自閉症者のための抱きしめるチェア「OTO」

Fauteuil - Alexia Audrain

画像出典元:James Dyson Award https://www.jamesdysonaward.org/

センサリーデザイン最前線 第64回

編集長のmarfです。最新のセンサリーデザインの話題をお届けするコーナー、センサリーデザイン最前線。今回は、フランスのデザイナー Alexia Audrain氏が自閉症者向けにデザインしたチェア「OTO」をご紹介します。

 
自閉症者の中には、圧迫刺激によって落ち着きを得たいと思う方がいます。「OTO」はそんな欲求を満たす「抱きしめる」機構を搭載していて、座った人の腕や体に圧力をかけることができます。

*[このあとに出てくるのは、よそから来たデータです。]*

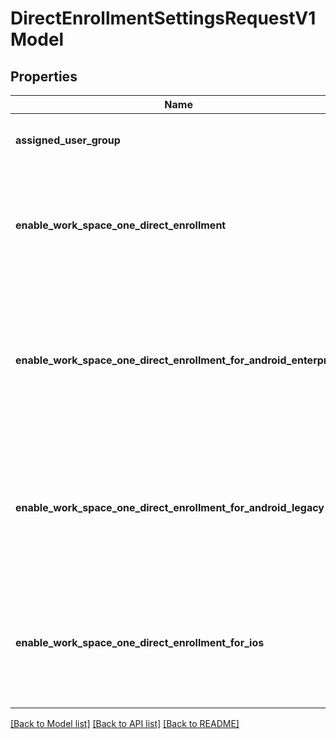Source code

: # DirectEnrollmentSettingsRequestV1Model

## Properties
Name | Type | Description | Notes
------------ | ------------- | ------------- | -------------
**assigned_user_group** | **str** | User group assigned to direct enrollment. | [optional] 
**enable_work_space_one_direct_enrollment** | **bool** | Flag to check whether direct enrollment is enabled for Workspace ONE. | [optional] 
**enable_work_space_one_direct_enrollment_for_android_enterprise** | **bool** | Flag to check whether direct enrollment is enabled for Workspace ONE android enterprise devices. | [optional] 
**enable_work_space_one_direct_enrollment_for_android_legacy** | **bool** | Flag to check whether direct enrollment is enabled for Workspace ONE legacy Android devices. | [optional] 
**enable_work_space_one_direct_enrollment_for_ios** | **bool** | Flag to check whether direct enrollment is enabled for Workspace ONE iOS devices. | [optional] 

[[Back to Model list]](../README.md#documentation-for-models) [[Back to API list]](../README.md#documentation-for-api-endpoints) [[Back to README]](../README.md)


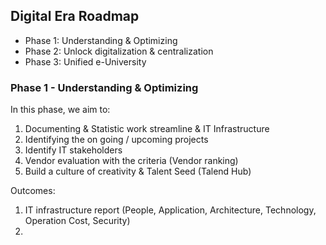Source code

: ## Digital Era Roadmap 
- Phase 1: Understanding & Optimizing 
- Phase 2: Unlock digitalization & centralization 
- Phase 3: Unified e-University

### Phase 1 - Understanding & Optimizing 

In this phase, we aim to:
1. Documenting & Statistic work streamline & IT Infrastructure
2. Identifying the on going / upcoming projects
3. Identify IT stakeholders 
4. Vendor evaluation with the criteria (Vendor ranking)
5. Build a culture of creativity & Talent Seed (Talend Hub)

Outcomes:
1. IT infrastructure report (People, Application, Architecture, Technology, Operation Cost, Security)
2. 

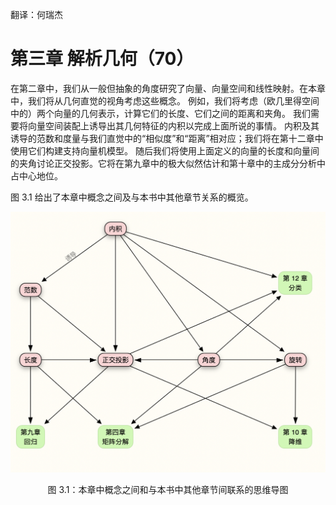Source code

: 翻译：何瑞杰

# 第三章 解析几何（70）

在第二章中，我们从一般但抽象的角度研究了向量、向量空间和线性映射。在本章中，我们将从几何直觉的视角考虑这些概念。
例如，我们将考虑（欧几里得空间中的）两个向量的几何表示，计算它们的长度、它们之间的距离和夹角。 
我们需要将向量空间装配上诱导出其几何特征的内积以完成上面所说的事情。
内积及其诱导的范数和度量与我们直觉中的“相似度”和“距离”相对应；我们将在第十二章中使用它们构建支持向量机模型。
随后我们将使用上面定义的向量的长度和向量间的夹角讨论正交投影。它将在第九章中的极大似然估计和第十章中的主成分分析中占中心地位。


图 3.1 给出了本章中概念之间及与本书中其他章节关系的概览。


![](./attachments/Pasted%20image%2020250226200009.png)

<center>图 3.1：本章中概念之间和与本书中其他章节间联系的思维导图</center>


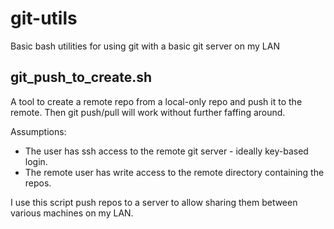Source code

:# git-utils
Basic bash utilities for using git with a basic git server on my LAN

## git_push_to_create.sh
A tool to create a remote repo from a local-only repo and push it to the remote. 
Then git push/pull will work without further faffing around.

Assumptions:
  * The user has ssh access to the remote git server - ideally key-based login.
  * The remote user has write access to the remote directory containing the repos.

I use this script push repos to a server to allow sharing them between various machines on my LAN.
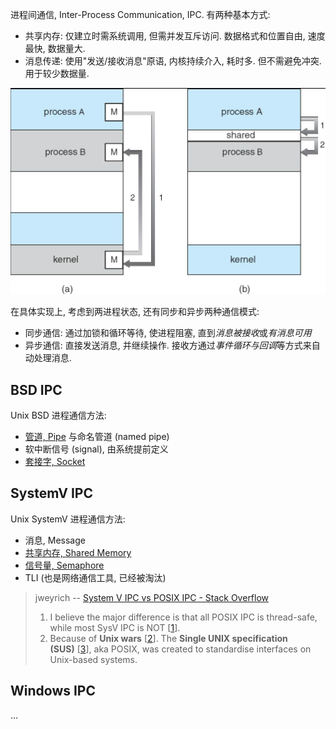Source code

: 进程间通信, Inter-Process Communication, IPC. 有两种基本方式:
- 共享内存: 仅建立时需系统调用, 但需并发互斥访问. 数据格式和位置自由, 速度最快, 数据量大.
- 消息传递: 使用"发送/接收消息"原语, 内核持续介入, 耗时多. 但不需避免冲突. 用于较少数据量.

![|400](../../attach/Pasted%20image%2020230619184828.png)

在具体实现上, 考虑到两进程状态, 还有同步和异步两种通信模式:
- 同步通信: 通过加锁和循环等待, 使进程阻塞, 直到*消息被接收*或*有消息可用*
- 异步通信: 直接发送消息, 并继续操作. 接收方通过*事件循环与回调*等方式来自动处理消息.

## BSD IPC

Unix BSD 进程通信方法:
- [管道, Pipe](Pipe.md) 与命名管道 (named pipe)
- 软中断信号 (signal), 由系统提前定义
- [套接字, Socket](Socket.md)

## SystemV IPC

Unix SystemV 进程通信方法:
- 消息, Message
- [共享内存, Shared Memory](Shared%20Memory.md)
- [信号量, Semaphore](Semaphore.md)
- TLI (也是网络通信工具, 已经被淘汰)

> jweyrich -- [System V IPC vs POSIX IPC - Stack Overflow](https://stackoverflow.com/questions/4582968/system-v-ipc-vs-posix-ipc)
> 1. I believe the major difference is that all POSIX IPC is thread-safe, while most SysV IPC is NOT [[1](https://books.google.com.br/books?id=NzuLDQAAQBAJ&lpg=PT973&ots=rHiDCnbfJa&dq=POSIX%20IPC%20thread%20safe&pg=PT973#v=onepage&q=posix%20ipc%20is%20thread%20safe&f=false)].
> 2. Because of **Unix wars** [[2](http://en.wikipedia.org/wiki/Unix_wars)]. The **Single UNIX specification (SUS)** [[3](http://en.wikipedia.org/wiki/Single_UNIX_Specification)], aka POSIX, was created to standardise interfaces on Unix-based systems.

## Windows IPC

...
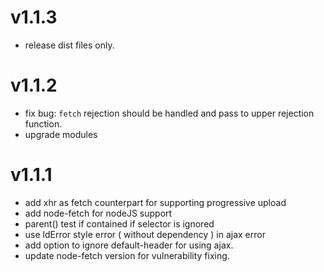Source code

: # v1.1.3

 - release dist files only.


# v1.1.2

 - fix bug: `fetch` rejection should be handled and pass to upper rejection function.
 - upgrade modules


# v1.1.1

 - add xhr as fetch counterpart for supporting progressive upload
 - add node-fetch for nodeJS support
 - parent() test if contained if selector is ignored
 - use ldError style error ( without dependency ) in ajax error
 - add option to ignore default-header for using ajax.
 - update node-fetch version for vulnerability fixing.
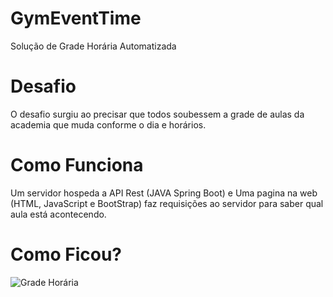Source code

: # GymEventTime
Solução de Grade Horária Automatizada

# Desafio
O desafio surgiu ao precisar que todos soubessem a grade de aulas da academia que muda conforme o dia e horários.

# Como Funciona
Um servidor hospeda a API Rest (JAVA Spring Boot) e Uma pagina na web (HTML, JavaScript e BootStrap) faz requisições ao servidor para saber qual aula está acontecendo.

# Como Ficou?
![Grade Horária](https://i.ibb.co/BTT2SqV/Captura-de-Tela-2020-12-28-a-s-16-21-49.png)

写真のように付属のリモコンを使って、椅子の中にあるもう一つの壁を膨らませます。どうやら作品名の「OTO」は、OとOに挟まれたT、のようなアスキーアートからヒントを得ているようですね。

 
Fauteuil - Alexia Audrain

画像出典元:James Dyson Award https://www.jamesdysonaward.org/

 
oto1

画像出典元:James Dyson Award https://www.jamesdysonaward.org/

Webマガジン「AXIS」によると、

このチェアはJames Dyson Award 2021の「国際TOP20」を受賞。2021年1月よりフランスの児童精神医学者・Bonnet-Brilhault氏のもとで影響や効果を評価するテストが行われており、2022年9月の製品化を目指している

とのことなので、今後の動きに注目したいと思います。美しいセンサリーデザインが世の中に広がっていくきっかけになれば嬉しいなと感じます。